Central Administrative Tribunal - Delhi
Iqbal Nath Sharma S/O Shri Keshav Ram ... vs Union Of India (Uoi) Through The Cabinet ... on 24 January, 2008
ORDER Shanker Raju, Member (J)
1. Applicant, an erstwhile S.F.A. (MT), by virtue of this OA has impugned respondents' order dated 17.11.2006, whereby pursuant to disciplinary proceedings a penalty of removal from service has been inflicted. Also assailed is an order passed in appeal on 12.3.2007, upholding the punishment.
2. On the allegation of failure to maintain absolute integrity by submitting forged acknowledgement receipts showing false receipt of his medical bills for medical reimbursement, applicant was proceeded against for a major penalty. An enquiry was conducted vide memorandum dated 19.4.2004 but on submission of the enquiry report on 3.7.2004, holding applicant guilty the disciplinary authority (DA) vide its order dated 30.6.2005 ordered a de novo enquiry by appointing a new enquiry officer (EO) as the enquiry was not conducted in accordance with the procedure laid down under Rule 14 of the CCS (CCA) Rules, 1965. As a result thereof a memorandum was issued to applicant. The EO in its report dated 12.6.2006 though substantiated the charges but observed that the charged officer was in a peculiar state of mind, incapable of making distinction between the right and wrong. On reply to the enquiry report the DA imposed the penalty of removal from service.

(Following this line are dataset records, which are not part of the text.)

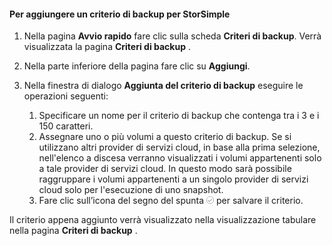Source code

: 
<!--author=alkohli last changed: 9/11/15-->

#### <a name="to-add-a-storsimple-backup-policy"></a>Per aggiungere un criterio di backup per StorSimple
1. Nella pagina **Avvio rapido** fare clic sulla scheda **Criteri di backup**. Verrà visualizzata la pagina **Criteri di backup** .
2. Nella parte inferiore della pagina fare clic su **Aggiungi**.
3. Nella finestra di dialogo **Aggiunta del criterio di backup** eseguire le operazioni seguenti:
   
   1. Specificare un nome per il criterio di backup che contenga tra i 3 e i 150 caratteri.
   2. Assegnare uno o più volumi a questo criterio di backup. Se si utilizzano altri provider di servizi cloud, in base alla prima selezione, nell'elenco a discesa verranno visualizzati i volumi appartenenti solo a tale provider di servizi cloud. In questo modo sarà possibile raggruppare i volumi appartenenti a un singolo provider di servizi cloud solo per l'esecuzione di uno snapshot.
   3. Fare clic sull’icona del segno del spunta  ![icona del segno di spunta](./media/storsimple-add-backup-policy/HCS_CheckIcon-include.png) per salvare il criterio.

Il criterio appena aggiunto verrà visualizzato nella visualizzazione tabulare nella pagina **Criteri di backup** .

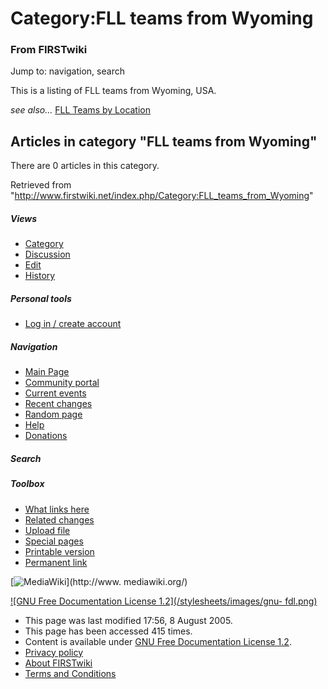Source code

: # Category:FLL teams from Wyoming

### From FIRSTwiki

Jump to: navigation, search

This is a listing of FLL teams from Wyoming, USA.

_see also..._ [FLL Teams by Location](/index.php/FLL_Teams_by_Location "FLL
Teams by Location" )

  

## Articles in category "FLL teams from Wyoming"

There are 0 articles in this category.

Retrieved from
"<http://www.firstwiki.net/index.php/Category:FLL_teams_from_Wyoming>"

##### Views

  * [Category](/index.php/Category:FLL_teams_from_Wyoming)
  * [Discussion](/index.php?title=Category_talk:FLL_teams_from_Wyoming&action=edit)
  * [Edit](/index.php?title=Category:FLL_teams_from_Wyoming&action=edit)
  * [History](/index.php?title=Category:FLL_teams_from_Wyoming&action=history)

##### Personal tools

  * [Log in / create account](/index.php?title=Special:Userlogin&returnto=Category:FLL_teams_from_Wyoming)

[](/index.php/Main_Page "Main Page" )

##### Navigation

  * [Main Page](/index.php/Main_Page)
  * [Community portal](/index.php/FIRSTwiki:Community_portal)
  * [Current events](/index.php/Current_events)
  * [Recent changes](/index.php/Special:Recentchanges)
  * [Random page](/index.php/Special:Random)
  * [Help](/index.php/Help:Contents)
  * [Donations](/index.php/FIRSTwiki:Site_support)

##### Search



##### Toolbox

  * [What links here](/index.php/Special:Whatlinkshere/Category:FLL_teams_from_Wyoming)
  * [Related changes](/index.php/Special:Recentchangeslinked/Category:FLL_teams_from_Wyoming)
  * [Upload file](/index.php/Special:Upload)
  * [Special pages](/index.php/Special:Specialpages)
  * [Printable version](/index.php?title=Category:FLL_teams_from_Wyoming&printable=yes)
  * [Permanent link](/index.php?title=Category:FLL_teams_from_Wyoming&oldid=40640)

[![MediaWiki](/skins/common/images/poweredby_mediawiki_88x31.png)](http://www.
mediawiki.org/)

[![GNU Free Documentation License 1.2](/stylesheets/images/gnu-
fdl.png)](http://www.gnu.org/copyleft/fdl.html)

  * This page was last modified 17:56, 8 August 2005.
  * This page has been accessed 415 times.
  * Content is available under [GNU Free Documentation License 1.2](http://www.gnu.org/copyleft/fdl.html "http://www.gnu.org/copyleft/fdl.html" ).
  * [Privacy policy](/index.php/FIRSTwiki:Privacy_policy "FIRSTwiki:Privacy policy" )
  * [About FIRSTwiki](/index.php/FIRSTwiki:About "FIRSTwiki:About" )
  * [Terms and Conditions](/index.php/FIRSTwiki:Terms_and_conditions "FIRSTwiki:Terms and conditions" )

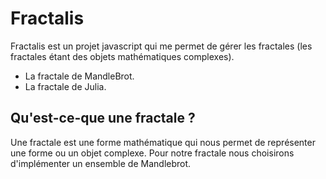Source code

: # Fractalis

Fractalis est un projet javascript qui me permet de gérer les fractales (les fractales étant des objets mathématiques complexes).
- La fractale de MandleBrot.
- La fractale de Julia.


## Qu'est-ce-que une fractale ?
Une fractale est une forme mathématique qui nous permet de représenter une forme ou un objet complexe. Pour notre fractale nous choisirons d'implémenter un ensemble de Mandlebrot.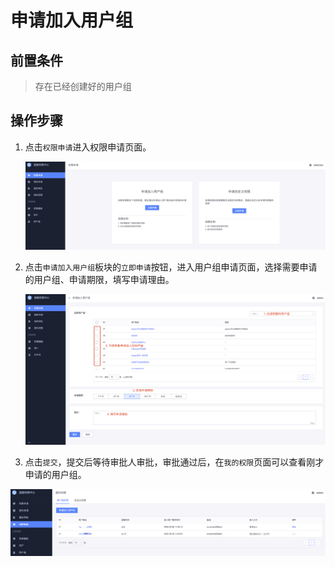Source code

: # 申请加入用户组

## 前置条件

> 存在已经创建好的用户组

## 操作步骤

1. 点击`权限申请`进入权限申请页面。

   ![image-20200921113258564](ApplyToGroups/image-20200921113258564.png)

2. 点击`申请加入用户组`板块的`立即申请`按钮，进入用户组申请页面，选择需要申请的用户组、申请期限，填写申请理由。

   ![image-20200921115241587](ApplyToGroups/image-20200921115241587.png)

3.  点击`提交`，提交后等待审批人审批，审批通过后，在`我的权限`页面可以查看刚才申请的用户组。

   ![image-20200921115531364](ApplyToGroups/image-20200921115531364.png)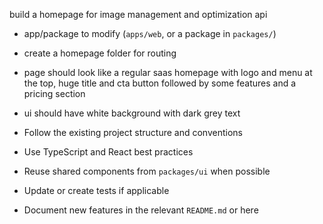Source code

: build a homepage for image management and optimization api

- app/package to modify (`apps/web`, or a package in `packages/`)
- create a homepage folder for routing
- page should look like a regular saas homepage with logo and menu at the top, huge title and cta button followed by some features and a pricing section
- ui should have white background with dark grey text

- Follow the existing project structure and conventions
- Use TypeScript and React best practices
- Reuse shared components from `packages/ui` when possible
- Update or create tests if applicable
- Document new features in the relevant `README.md` or here
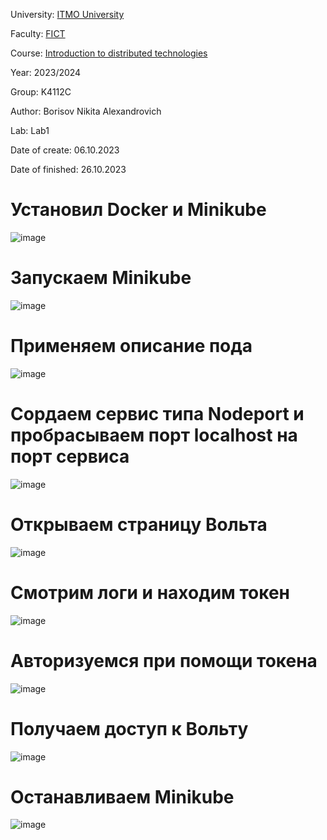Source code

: University: [ITMO University](https://itmo.ru/ru/)

Faculty: [FICT](https://fict.itmo.ru)

Course: [Introduction to distributed technologies](https://github.com/itmo-ict-faculty/introduction-to-distributed-technologies)

Year: 2023/2024

Group: K4112C

Author: Borisov Nikita Alexandrovich

Lab: Lab1

Date of create: 06.10.2023

Date of finished: 26.10.2023

# Установил Docker и Minikube

![image](https://github.com/luka-mag1c/2023_2024-introduction_to_distributed_technologies-k4112c-borisov_n_a/assets/55001395/ad1e7b29-3d5f-43f5-8642-15b0b48ef263)

# Запускаем Minikube

![image](https://github.com/luka-mag1c/2023_2024-introduction_to_distributed_technologies-k4112c-borisov_n_a/assets/55001395/aaa7c8d1-9ded-4d5d-af62-3255be498656)

# Применяем описание пода
![image](https://github.com/luka-mag1c/2023_2024-introduction_to_distributed_technologies-k4112c-borisov_n_a/assets/55001395/a93bdef0-2dae-4fe2-9ceb-bf0141d0240a)

# Соpдаем сервис типа Nodeport и пробрасываем порт localhost на порт сервиса
![image](https://github.com/luka-mag1c/2023_2024-introduction_to_distributed_technologies-k4112c-borisov_n_a/assets/55001395/ade8344e-4eb5-4c4e-bd34-c701c2eb61b7)

# Открываем страницу Вольта
![image](https://github.com/luka-mag1c/2023_2024-introduction_to_distributed_technologies-k4112c-borisov_n_a/assets/55001395/2af1cb61-7679-47e7-90df-662fc73e2fd6)

# Смотрим логи и находим токен
![image](https://github.com/luka-mag1c/2023_2024-introduction_to_distributed_technologies-k4112c-borisov_n_a/assets/55001395/8c5c35ce-c14c-4762-a610-cfafc6786650)

# Авторизуемся при помощи токена
![image](https://github.com/luka-mag1c/2023_2024-introduction_to_distributed_technologies-k4112c-borisov_n_a/assets/55001395/30d62a5a-15ee-42f4-a33f-166d7b131a5a)

# Получаем доступ к Вольту
![image](https://github.com/luka-mag1c/2023_2024-introduction_to_distributed_technologies-k4112c-borisov_n_a/assets/55001395/7943181f-5dd0-48c1-8b22-1a8ce91d114e)

# Останавливаем Minikube
![image](https://github.com/luka-mag1c/2023_2024-introduction_to_distributed_technologies-k4112c-borisov_n_a/assets/55001395/06094933-02b0-46a0-a80c-94d336702f46)
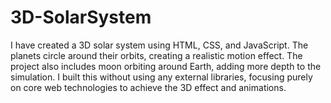 # 3D-SolarSystem
I have created a 3D solar system using HTML, CSS, and JavaScript. The planets circle around their orbits, creating a realistic motion effect.
The project also includes moon orbiting around Earth, adding more depth to the simulation.
I built this without using any external libraries, focusing purely on core web technologies to achieve the 3D effect and animations.
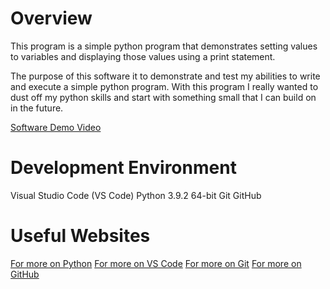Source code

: # Overview

This program is a simple python program that demonstrates setting values to variables and displaying those values using a print 
statement. 

The purpose of this software it to demonstrate and test my abilities to write and execute a simple python program. With this program
I really wanted to dust off my python skills and start with something small that I can build on in the future.

[Software Demo Video](http://youtube.link.goes.here)

# Development Environment

Visual Studio Code (VS Code)
Python 3.9.2 64-bit
Git
GitHub

# Useful Websites

[For more on Python](https://www.python.org/doc/)
[For more on VS Code](https://code.visualstudio.com/docs)
[For more on Git](https://git-scm.com/doc)
[For more on GitHub](https://docs.github.com/en)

3. An appeal preferred against the order of punishment though taken the grounds of de novo enquiry and proportionality of punishment, yet the appellate authority without dwelling in right perspective the grounds, upheld the punishment.
4. Applicant joined the Indian Army as a Sepoy in 1969 but on completion of 17 years' of service on retirement on 31.7.1986 on re-employment joined the Cabinet Secretariat on 23.8.1986. As such the erstwhile service when counted, applicant had completed 17 years' of service and the service rendered of 20 years makes the total qualifying service of applicant as 37 years. It is also not disputed that applicant had no history of punishment in his record for any misconduct, imputing adversely on his integrity or devotion to duty.

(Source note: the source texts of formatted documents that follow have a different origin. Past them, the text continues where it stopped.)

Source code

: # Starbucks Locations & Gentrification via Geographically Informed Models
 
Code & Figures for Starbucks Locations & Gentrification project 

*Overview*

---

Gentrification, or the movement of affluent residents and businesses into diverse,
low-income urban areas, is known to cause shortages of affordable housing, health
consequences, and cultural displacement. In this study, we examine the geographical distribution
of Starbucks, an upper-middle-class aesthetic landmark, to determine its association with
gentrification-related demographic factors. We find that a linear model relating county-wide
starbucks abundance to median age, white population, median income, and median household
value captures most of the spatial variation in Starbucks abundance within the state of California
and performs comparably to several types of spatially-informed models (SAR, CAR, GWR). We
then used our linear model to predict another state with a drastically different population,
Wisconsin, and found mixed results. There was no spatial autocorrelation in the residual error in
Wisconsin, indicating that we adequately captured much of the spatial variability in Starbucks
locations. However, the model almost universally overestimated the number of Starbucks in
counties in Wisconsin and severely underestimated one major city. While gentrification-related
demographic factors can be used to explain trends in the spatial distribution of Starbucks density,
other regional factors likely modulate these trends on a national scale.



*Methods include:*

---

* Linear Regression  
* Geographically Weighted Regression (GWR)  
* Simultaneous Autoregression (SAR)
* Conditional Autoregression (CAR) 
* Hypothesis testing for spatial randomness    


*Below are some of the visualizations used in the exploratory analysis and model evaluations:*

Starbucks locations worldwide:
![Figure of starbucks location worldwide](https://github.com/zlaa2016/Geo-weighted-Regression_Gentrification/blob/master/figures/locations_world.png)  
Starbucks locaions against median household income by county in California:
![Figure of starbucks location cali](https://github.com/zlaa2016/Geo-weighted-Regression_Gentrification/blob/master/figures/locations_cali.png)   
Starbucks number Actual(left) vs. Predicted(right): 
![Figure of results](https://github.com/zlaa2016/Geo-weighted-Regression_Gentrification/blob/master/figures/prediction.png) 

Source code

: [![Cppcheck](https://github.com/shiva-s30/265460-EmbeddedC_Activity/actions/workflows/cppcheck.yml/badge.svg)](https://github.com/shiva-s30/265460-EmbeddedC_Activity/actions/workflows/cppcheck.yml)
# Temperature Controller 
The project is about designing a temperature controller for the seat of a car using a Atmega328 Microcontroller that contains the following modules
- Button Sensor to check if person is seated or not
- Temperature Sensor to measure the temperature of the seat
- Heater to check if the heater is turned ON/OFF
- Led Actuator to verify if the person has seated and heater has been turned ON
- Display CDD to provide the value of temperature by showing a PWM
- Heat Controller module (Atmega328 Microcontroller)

5. Learned Counsel of applicant, at the outset, challenges the punishment, inter alia, on several grounds, including that the original medical bills when not produced and were not traceable, any finding as to their not being genuine cannot be arrived at. It is also stated that de novo enquiry is against Rule 15 of the CCS (CCA) Rules, 1965 and lastly the punishment imposed, keeping in light his longer service and right to pension is harsh and excessive.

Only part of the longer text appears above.